Suddenly Angela cried out, “Over here! We’ve got something.”

 

Everyone ran over to look at the radar screen. He could see the shapes of bones—badly disarticulated but unmistakable―with something else in the center.

 

Human bones.

 

Devin had been right.

 

He looked up and realized she wasn’t with them. He turned back and saw that she was standing in the center of a group of trees with a field of last year’s fallen leaves beneath them.

 

“I’ll get shovels,” Sam said.

 

Angela pointed at the screen. “It’s amazing. Rocky—there, that looks like the skull. And the bones...some are missing, I think, but those look like ribs.”

 

“How sad,” Jane murmured.

 

“Devin?” Rocky called, turning back toward her again.

 

She hadn’t moved.

 

She didn’t seem to hear him.

 

He remembered her earlier entranced state and, worried, hurried over to her.

 

She spoke at last, just before he reached her.

 

“Slow down,” she told him.

 

He did, moving carefully. “Devin,” he asked, “what is it?”

 

She turned to him.
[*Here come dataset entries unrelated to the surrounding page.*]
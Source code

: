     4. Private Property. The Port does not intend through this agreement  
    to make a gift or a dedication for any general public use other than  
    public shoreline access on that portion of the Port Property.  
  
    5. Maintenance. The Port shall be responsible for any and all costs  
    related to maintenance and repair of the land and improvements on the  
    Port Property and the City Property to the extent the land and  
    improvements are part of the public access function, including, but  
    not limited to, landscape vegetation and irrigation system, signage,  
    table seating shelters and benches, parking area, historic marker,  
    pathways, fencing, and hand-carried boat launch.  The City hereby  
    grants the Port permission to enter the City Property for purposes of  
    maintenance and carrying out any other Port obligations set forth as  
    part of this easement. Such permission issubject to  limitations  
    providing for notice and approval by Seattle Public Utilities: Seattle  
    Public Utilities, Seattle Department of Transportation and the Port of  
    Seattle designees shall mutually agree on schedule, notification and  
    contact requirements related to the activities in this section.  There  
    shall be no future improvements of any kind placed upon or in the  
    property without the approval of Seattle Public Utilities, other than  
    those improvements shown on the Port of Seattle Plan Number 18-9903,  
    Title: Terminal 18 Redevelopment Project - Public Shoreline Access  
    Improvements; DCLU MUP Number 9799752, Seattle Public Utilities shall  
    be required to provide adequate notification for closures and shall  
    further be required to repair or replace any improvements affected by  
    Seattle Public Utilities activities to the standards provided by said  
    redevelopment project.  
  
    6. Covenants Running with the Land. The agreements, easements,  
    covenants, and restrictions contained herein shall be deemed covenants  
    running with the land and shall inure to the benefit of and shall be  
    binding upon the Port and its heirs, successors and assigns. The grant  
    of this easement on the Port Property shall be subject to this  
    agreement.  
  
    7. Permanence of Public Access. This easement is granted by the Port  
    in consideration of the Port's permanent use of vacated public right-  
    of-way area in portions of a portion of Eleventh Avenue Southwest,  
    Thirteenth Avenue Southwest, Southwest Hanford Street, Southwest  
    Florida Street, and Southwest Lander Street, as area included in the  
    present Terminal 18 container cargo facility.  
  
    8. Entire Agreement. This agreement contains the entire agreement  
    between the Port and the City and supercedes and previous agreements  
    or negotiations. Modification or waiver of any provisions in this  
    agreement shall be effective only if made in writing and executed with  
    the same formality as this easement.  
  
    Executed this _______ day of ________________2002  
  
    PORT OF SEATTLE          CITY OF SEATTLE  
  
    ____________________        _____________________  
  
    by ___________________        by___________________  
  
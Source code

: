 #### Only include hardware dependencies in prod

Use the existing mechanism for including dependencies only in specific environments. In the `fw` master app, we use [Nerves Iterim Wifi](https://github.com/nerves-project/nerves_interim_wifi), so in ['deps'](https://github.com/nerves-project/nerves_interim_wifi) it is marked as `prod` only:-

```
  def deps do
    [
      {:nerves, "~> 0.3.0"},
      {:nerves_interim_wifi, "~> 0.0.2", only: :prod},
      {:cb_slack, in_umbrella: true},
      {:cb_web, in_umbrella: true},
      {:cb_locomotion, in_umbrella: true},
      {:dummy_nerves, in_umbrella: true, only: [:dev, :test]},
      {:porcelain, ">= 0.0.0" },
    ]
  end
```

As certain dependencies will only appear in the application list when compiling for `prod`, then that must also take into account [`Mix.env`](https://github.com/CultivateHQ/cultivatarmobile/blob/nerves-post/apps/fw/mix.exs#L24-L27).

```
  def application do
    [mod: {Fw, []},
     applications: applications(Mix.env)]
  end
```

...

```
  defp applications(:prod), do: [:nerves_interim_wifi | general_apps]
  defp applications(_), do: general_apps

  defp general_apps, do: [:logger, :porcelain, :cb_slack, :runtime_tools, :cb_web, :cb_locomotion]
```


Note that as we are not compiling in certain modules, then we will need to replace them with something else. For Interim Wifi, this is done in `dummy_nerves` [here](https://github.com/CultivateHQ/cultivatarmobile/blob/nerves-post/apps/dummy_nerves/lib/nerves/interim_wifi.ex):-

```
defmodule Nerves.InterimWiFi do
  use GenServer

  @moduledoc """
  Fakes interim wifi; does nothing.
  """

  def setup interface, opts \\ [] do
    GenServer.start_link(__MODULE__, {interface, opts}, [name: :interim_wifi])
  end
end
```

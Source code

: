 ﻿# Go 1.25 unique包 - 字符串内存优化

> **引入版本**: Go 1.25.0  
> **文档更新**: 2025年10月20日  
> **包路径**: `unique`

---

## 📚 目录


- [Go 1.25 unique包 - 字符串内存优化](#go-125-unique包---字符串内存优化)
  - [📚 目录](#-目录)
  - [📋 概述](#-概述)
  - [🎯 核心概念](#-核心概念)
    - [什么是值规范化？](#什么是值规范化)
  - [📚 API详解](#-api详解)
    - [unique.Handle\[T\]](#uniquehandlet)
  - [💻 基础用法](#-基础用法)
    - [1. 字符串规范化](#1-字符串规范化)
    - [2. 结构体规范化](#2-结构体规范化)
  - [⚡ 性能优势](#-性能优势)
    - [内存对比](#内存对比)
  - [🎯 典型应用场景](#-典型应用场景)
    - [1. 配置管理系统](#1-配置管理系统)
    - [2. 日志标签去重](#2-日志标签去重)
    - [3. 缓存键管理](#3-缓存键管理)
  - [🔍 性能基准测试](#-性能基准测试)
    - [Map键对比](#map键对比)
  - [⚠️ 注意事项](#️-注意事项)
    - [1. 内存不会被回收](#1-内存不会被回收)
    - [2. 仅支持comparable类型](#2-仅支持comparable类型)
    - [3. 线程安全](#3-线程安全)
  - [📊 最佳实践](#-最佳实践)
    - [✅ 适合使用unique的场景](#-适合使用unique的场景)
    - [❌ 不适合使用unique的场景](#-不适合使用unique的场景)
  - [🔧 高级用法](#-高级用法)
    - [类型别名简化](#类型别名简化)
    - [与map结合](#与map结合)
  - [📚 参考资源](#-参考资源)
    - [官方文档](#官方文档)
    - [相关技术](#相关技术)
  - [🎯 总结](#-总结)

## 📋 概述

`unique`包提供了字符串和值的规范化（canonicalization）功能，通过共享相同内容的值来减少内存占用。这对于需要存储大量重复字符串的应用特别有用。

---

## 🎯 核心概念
Her blue eyes seemed enormous, her expression one of incredible sadness.

 

“I’ve found someone else,” she said.

 

And she had.

 

The woman was laid out like the others, with arms and legs outstretched, her head forming the top of the star. Bracken and fallen leaves still hid most of her, and she hadn’t yet begun to decay, so they hadn’t detected the scent of death.

 

She had been young, with dark hair. She was wearing jeans and a sweater, and she looked almost as if she’d lain down to make angels in the leaves.

 

But the thread of blood around her neck gave the lie to that story.

 

As did the pentagram lying on her chest, glinting through the leaves.

 

 

 

 

 

11

 

Devin was certain that Jack Grail was looking at her with suspicion, even though Rocky had explained to Jack that they had been searching for a long-dead woman, not another recent victim.

 

The day had become filled with crime scene technicians, the Boston M.E. and his crew and a multitude of police—state and local—along with representatives from the museum to assist in the investigation of the bones and, of course, the FBI team. Officers from a number of the small area towns kept crowd control running smoothly.

 

Rocky and the rest of the Krewe had focused on the latest murder victim until Jack and his men had arrived to join them.

 

Now, though Jack was being polite and hadn’t even suggested that he intended to take her down to the station for questioning, much less arrest her, he seemed to be asking the same questions over and over again.

 

“Devin, I still don’t understand—why this sudden interest in quite literally digging up a woman who’s been all but lost to history? And what made you think someone would kill her and bury her here, where, if you’re right, they were hanging the condemned witches? And, you, Rocky! What the hell were you doing focusing a full FBI team on a woman who died hundreds of years ago just because Devin got caught up in some historical wild-goose chase, when we have our own murders to solve?”

 

“Why the hell shouldn’t I?” Rocky demanded, his tone irritated. “It’s not like we’ve been getting anywhere with the current case, and the whole witchcraft-Wiccan connection seems to tie the present to the past, don’t you think? And the fact that we found another victim here on what may very well be the real Gallows Hill seems like a pretty strong indication I’m right.”